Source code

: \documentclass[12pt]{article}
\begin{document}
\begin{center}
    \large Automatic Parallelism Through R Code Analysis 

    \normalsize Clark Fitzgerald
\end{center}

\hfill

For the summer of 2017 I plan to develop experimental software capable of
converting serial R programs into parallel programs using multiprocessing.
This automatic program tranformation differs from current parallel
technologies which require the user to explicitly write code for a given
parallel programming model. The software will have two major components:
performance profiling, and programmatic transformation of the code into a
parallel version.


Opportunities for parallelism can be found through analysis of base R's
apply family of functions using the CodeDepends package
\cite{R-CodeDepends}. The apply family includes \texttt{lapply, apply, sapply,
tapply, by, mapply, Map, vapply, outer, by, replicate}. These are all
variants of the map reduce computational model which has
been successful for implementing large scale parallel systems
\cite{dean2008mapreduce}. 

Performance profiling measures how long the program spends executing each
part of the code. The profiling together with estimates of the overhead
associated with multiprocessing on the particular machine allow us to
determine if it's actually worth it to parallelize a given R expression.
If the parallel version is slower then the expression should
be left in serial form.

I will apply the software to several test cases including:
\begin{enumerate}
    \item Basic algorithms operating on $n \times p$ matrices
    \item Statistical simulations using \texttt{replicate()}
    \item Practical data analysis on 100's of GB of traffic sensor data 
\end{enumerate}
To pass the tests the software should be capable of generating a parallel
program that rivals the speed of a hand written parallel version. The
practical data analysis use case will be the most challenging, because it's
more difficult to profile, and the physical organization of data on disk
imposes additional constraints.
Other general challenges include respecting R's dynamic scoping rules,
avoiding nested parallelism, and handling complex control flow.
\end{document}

▶ Task
All of the lines above must be returned exactly.

▶ Result
Source code

: \documentclass[12pt]{article}
\begin{document}
\begin{center}
    \large Automatic Parallelism Through R Code Analysis 

    \normalsize Clark Fitzgerald
\end{center}

\hfill

For the summer of 2017 I plan to develop experimental software capable of
converting serial R programs into parallel programs using multiprocessing.
This automatic program tranformation differs from current parallel
technologies which require the user to explicitly write code for a given
parallel programming model. The software will have two major components:
performance profiling, and programmatic transformation of the code into a
parallel version.


Opportunities for parallelism can be found through analysis of base R's
apply family of functions using the CodeDepends package
\cite{R-CodeDepends}. The apply family includes \texttt{lapply, apply, sapply,
tapply, by, mapply, Map, vapply, outer, by, replicate}. These are all
variants of the map reduce computational model which has
been successful for implementing large scale parallel systems
\cite{dean2008mapreduce}. 

Performance profiling measures how long the program spends executing each
part of the code. The profiling together with estimates of the overhead
associated with multiprocessing on the particular machine allow us to
determine if it's actually worth it to parallelize a given R expression.
If the parallel version is slower then the expression should
be left in serial form.

I will apply the software to several test cases including:
\begin{enumerate}
    \item Basic algorithms operating on $n \times p$ matrices
    \item Statistical simulations using \texttt{replicate()}
    \item Practical data analysis on 100's of GB of traffic sensor data 
\end{enumerate}
To pass the tests the software should be capable of generating a parallel
program that rivals the speed of a hand written parallel version. The
practical data analysis use case will be the most challenging, because it's
more difficult to profile, and the physical organization of data on disk
imposes additional constraints.
Other general challenges include respecting R's dynamic scoping rules,
avoiding nested parallelism, and handling complex control flow.
\end{document}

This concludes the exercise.